新しい砥草2017.06.26

貧乏性の自分は、同じ道具をついずっと使い続けてしまう傾向にあります。
もちろんそれが間違っているとは思わないし、この仕事を続ける以上、それがある意味必要なことだと理解しています。

 

でも時には、思い切って新しくしたほうがいいこともある、という事例。

 

 

 

こちらは砥草と言って、ハンコの印面を平らに削る道具です。
本来の砥草は、文字通り草を割いて並べて台に貼り付けたものを言います。
写真の左から二番目のものがそうです。
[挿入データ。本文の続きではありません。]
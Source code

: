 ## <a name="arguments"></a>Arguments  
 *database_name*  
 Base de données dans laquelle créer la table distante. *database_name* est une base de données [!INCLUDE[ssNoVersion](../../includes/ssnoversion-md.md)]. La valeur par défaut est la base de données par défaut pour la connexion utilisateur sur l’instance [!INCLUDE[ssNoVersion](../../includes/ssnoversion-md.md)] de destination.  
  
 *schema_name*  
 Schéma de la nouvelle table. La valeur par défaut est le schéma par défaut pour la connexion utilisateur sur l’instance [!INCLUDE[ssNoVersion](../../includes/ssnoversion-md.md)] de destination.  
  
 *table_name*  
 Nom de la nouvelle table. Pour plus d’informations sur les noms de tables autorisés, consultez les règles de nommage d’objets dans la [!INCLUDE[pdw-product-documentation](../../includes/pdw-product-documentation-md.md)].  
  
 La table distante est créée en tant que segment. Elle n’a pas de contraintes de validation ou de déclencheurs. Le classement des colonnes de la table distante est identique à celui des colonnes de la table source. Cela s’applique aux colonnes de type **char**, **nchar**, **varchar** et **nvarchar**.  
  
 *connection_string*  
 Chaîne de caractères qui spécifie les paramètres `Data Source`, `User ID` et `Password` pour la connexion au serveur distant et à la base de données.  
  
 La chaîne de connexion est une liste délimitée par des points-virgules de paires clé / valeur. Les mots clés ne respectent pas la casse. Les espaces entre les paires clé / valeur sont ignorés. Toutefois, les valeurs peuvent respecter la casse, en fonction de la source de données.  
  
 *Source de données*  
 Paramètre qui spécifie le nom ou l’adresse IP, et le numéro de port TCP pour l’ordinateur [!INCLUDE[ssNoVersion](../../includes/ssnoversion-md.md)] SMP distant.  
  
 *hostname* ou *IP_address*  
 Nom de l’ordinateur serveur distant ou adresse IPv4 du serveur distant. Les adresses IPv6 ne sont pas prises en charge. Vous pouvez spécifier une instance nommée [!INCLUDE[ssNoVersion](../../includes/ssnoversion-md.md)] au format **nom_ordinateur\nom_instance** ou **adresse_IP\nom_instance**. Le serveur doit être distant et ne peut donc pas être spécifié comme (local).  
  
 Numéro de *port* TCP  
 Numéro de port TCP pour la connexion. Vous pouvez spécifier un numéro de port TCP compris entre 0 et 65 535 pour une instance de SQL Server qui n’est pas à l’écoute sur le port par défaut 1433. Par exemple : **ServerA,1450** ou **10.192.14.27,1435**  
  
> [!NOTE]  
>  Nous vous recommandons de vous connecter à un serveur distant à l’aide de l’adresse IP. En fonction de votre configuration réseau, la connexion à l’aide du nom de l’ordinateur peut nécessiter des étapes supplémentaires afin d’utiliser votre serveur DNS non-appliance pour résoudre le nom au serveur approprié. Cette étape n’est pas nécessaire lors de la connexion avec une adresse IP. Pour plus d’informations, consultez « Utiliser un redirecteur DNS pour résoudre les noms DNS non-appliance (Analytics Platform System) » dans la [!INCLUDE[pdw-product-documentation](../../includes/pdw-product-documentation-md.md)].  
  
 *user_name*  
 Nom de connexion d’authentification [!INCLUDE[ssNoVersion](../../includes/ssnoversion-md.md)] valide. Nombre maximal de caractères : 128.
今ではほとんど手に入りません。

 

一言で表すなら、平らなヤスリ。
この平らであることが大変重要で、これがないとハンコを平らに削ることができず、綺麗に捺せなくなってしまいます。

 

 

これらを使い続けてもう数年が経ちますが、最近はどうも削り具合が悪いなと思っていました。
いくらがんばってもほんの少ししか削れず、平らに削るのに大変苦労していました。

 

そこで、未使用の砥草があることを思い出し使ってみると……驚くべき削り速度。
写真の一番左がそれです。
見た目からして違いますね。

 

なるほど、長年使い続けた砥草は目が寝てしまっていたんですね。
削りにくくなるわけです。
ダイヤ砥石でもあるまいし、すこし考えれば分かることでした……。
自分の頭の固さにあきれるばかり。

 

 

今後は、削りづらくなってきたら早々に新しいのを買おうと思います。